Please report how many lines in the data below contain "using". Nothing besides the number should be written.

• • • • • • •

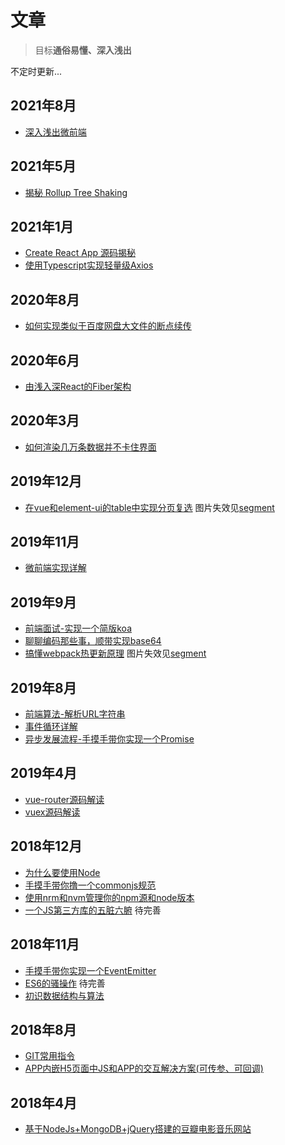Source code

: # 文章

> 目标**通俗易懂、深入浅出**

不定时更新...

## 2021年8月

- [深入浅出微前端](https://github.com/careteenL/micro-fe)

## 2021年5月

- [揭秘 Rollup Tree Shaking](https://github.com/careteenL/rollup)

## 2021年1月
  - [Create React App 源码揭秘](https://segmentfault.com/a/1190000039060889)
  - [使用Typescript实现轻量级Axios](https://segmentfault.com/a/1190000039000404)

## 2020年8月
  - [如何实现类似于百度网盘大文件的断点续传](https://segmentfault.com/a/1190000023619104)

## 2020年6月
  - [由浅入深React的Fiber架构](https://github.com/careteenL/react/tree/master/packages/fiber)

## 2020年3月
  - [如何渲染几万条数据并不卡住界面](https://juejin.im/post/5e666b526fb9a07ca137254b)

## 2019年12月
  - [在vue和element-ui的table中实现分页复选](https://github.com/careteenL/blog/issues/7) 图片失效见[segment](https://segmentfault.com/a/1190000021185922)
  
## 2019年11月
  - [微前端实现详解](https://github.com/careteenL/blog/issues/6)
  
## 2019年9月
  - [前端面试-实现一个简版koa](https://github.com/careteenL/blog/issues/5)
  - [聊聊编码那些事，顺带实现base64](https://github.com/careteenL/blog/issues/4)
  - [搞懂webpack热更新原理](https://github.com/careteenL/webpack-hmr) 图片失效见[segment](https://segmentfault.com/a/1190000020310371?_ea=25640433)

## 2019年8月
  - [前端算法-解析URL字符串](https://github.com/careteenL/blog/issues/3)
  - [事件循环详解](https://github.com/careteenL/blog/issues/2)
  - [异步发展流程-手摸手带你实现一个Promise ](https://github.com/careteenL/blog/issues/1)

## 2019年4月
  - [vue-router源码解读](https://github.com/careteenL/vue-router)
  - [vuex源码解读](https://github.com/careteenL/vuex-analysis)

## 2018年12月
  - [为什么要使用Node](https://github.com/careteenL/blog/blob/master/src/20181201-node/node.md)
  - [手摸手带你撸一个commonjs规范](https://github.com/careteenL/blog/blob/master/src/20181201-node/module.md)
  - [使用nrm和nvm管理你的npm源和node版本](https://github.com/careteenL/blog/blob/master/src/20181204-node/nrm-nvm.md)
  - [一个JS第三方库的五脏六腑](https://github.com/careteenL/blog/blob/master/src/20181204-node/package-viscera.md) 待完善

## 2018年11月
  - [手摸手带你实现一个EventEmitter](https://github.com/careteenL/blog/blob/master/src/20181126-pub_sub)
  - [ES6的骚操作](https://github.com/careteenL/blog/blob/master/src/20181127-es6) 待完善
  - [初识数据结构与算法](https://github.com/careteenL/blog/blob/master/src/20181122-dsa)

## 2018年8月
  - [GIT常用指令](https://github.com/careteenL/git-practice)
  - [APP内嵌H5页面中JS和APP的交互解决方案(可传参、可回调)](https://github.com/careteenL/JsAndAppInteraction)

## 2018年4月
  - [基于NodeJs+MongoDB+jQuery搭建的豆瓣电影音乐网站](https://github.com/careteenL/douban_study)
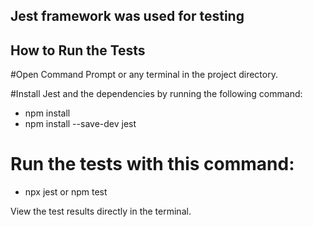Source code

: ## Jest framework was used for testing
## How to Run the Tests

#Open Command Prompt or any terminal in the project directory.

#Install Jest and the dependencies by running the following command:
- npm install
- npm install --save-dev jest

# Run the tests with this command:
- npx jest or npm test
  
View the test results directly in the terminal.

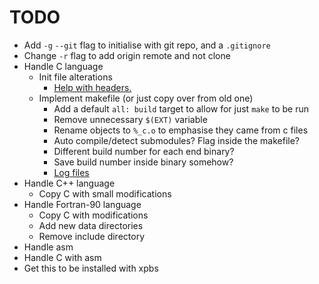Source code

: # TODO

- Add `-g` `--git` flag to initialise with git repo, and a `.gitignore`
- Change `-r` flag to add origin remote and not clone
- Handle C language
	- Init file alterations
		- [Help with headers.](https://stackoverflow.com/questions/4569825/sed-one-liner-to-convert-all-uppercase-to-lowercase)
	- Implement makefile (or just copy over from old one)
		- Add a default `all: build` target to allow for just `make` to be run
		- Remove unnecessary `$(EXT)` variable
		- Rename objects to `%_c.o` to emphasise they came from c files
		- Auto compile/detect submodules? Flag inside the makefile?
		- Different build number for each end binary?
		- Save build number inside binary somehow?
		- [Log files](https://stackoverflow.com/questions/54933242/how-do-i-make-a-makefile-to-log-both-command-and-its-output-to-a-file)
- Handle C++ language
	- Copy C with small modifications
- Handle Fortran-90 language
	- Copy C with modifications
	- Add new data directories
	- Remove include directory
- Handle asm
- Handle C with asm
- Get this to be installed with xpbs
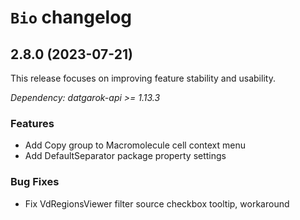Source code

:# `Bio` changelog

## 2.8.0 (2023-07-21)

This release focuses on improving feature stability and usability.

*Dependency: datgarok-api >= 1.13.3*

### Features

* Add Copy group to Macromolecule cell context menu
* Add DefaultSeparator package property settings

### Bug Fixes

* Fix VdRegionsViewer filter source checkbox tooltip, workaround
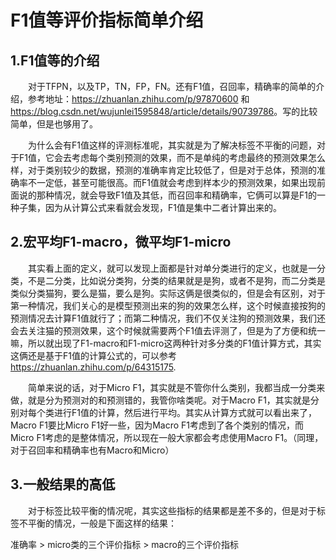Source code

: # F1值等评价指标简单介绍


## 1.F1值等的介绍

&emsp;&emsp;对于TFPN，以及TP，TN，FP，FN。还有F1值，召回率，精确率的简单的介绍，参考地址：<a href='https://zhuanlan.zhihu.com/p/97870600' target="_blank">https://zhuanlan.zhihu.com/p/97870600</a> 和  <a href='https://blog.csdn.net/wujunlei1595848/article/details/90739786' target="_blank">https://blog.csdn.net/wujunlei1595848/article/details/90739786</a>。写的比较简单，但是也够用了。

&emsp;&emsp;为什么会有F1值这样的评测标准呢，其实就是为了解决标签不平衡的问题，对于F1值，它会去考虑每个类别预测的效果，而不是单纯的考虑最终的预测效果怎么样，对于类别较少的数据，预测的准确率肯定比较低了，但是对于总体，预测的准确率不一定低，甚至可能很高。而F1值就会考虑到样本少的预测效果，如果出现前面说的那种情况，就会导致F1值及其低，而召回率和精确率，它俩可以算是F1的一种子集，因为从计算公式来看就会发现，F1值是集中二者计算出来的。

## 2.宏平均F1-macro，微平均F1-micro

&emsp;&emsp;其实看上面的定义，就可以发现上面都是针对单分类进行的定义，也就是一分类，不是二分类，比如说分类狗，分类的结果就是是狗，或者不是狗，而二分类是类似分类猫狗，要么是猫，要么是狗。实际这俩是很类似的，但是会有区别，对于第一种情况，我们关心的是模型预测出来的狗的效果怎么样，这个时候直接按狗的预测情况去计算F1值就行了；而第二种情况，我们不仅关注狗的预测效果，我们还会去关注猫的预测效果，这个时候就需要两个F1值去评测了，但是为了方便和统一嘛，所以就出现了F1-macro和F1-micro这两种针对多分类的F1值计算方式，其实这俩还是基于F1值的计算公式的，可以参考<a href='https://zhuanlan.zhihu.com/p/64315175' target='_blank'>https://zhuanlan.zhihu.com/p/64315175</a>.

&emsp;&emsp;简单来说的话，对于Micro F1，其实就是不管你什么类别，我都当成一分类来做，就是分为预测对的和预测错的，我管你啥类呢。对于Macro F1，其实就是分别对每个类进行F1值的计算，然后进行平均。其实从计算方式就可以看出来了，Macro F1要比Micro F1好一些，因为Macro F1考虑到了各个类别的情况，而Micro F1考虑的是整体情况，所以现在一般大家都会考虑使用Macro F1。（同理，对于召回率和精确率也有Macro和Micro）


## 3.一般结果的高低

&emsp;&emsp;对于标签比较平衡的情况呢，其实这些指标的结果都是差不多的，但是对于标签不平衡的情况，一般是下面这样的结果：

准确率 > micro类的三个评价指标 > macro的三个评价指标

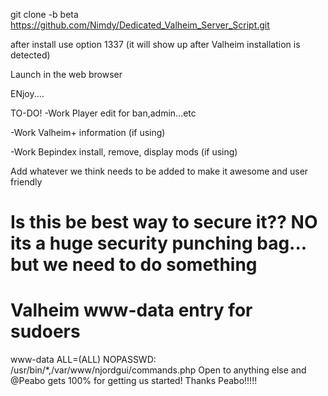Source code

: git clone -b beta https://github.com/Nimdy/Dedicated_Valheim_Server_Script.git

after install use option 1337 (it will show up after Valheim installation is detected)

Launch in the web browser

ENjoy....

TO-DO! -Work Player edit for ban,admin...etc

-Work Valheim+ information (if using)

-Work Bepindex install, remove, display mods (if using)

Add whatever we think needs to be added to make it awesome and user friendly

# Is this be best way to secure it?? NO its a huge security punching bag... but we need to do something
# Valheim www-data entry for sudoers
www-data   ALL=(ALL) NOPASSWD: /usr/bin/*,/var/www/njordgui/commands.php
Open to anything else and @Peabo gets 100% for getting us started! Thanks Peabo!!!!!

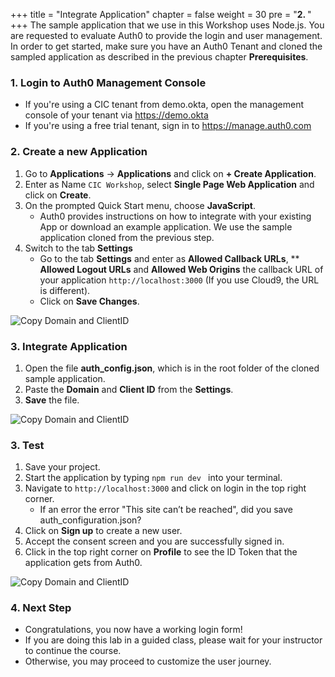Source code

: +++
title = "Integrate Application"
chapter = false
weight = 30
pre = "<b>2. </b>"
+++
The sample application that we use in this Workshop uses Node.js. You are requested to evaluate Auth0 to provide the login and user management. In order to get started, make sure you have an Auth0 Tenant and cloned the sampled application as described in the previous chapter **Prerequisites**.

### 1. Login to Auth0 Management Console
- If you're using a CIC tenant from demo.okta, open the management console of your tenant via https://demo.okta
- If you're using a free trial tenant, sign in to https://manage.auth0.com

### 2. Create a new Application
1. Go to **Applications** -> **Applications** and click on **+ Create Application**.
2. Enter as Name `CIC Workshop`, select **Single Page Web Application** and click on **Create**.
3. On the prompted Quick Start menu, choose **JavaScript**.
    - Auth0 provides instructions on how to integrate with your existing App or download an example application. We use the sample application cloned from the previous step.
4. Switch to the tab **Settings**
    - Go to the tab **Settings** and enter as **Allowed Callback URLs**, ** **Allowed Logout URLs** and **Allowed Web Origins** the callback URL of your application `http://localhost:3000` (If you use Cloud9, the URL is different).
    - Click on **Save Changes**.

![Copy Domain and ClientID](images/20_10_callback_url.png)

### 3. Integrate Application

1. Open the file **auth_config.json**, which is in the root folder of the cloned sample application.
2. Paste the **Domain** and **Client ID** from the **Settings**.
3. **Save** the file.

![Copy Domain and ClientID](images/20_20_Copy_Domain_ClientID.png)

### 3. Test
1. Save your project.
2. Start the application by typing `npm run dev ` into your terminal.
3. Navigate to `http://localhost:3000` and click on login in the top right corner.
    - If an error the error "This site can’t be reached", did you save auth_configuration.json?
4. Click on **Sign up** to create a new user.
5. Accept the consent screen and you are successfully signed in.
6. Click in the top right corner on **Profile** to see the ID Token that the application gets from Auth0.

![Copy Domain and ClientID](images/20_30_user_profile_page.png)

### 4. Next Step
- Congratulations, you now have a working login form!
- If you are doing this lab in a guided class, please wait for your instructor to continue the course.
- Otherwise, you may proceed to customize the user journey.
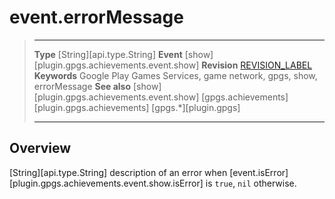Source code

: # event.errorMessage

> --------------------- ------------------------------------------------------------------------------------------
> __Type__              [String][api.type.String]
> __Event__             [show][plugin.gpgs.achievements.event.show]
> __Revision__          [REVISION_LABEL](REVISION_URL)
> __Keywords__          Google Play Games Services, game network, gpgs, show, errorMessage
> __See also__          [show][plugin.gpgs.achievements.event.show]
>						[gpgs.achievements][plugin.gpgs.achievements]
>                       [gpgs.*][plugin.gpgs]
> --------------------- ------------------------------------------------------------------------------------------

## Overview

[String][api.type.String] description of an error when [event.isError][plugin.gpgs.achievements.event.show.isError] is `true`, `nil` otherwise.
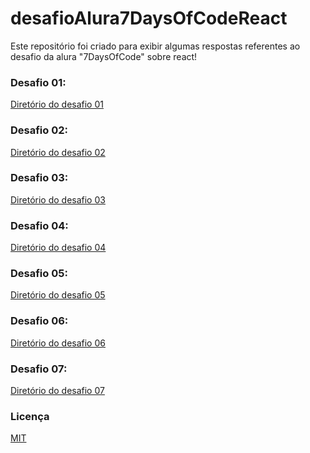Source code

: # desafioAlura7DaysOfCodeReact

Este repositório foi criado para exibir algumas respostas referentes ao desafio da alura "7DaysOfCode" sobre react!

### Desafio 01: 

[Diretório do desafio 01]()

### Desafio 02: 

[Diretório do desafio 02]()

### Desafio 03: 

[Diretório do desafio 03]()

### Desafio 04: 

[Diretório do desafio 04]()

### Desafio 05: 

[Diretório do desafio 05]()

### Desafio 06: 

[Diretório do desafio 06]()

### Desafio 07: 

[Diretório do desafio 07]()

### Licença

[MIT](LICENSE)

• • • • • • •

Solution below.
4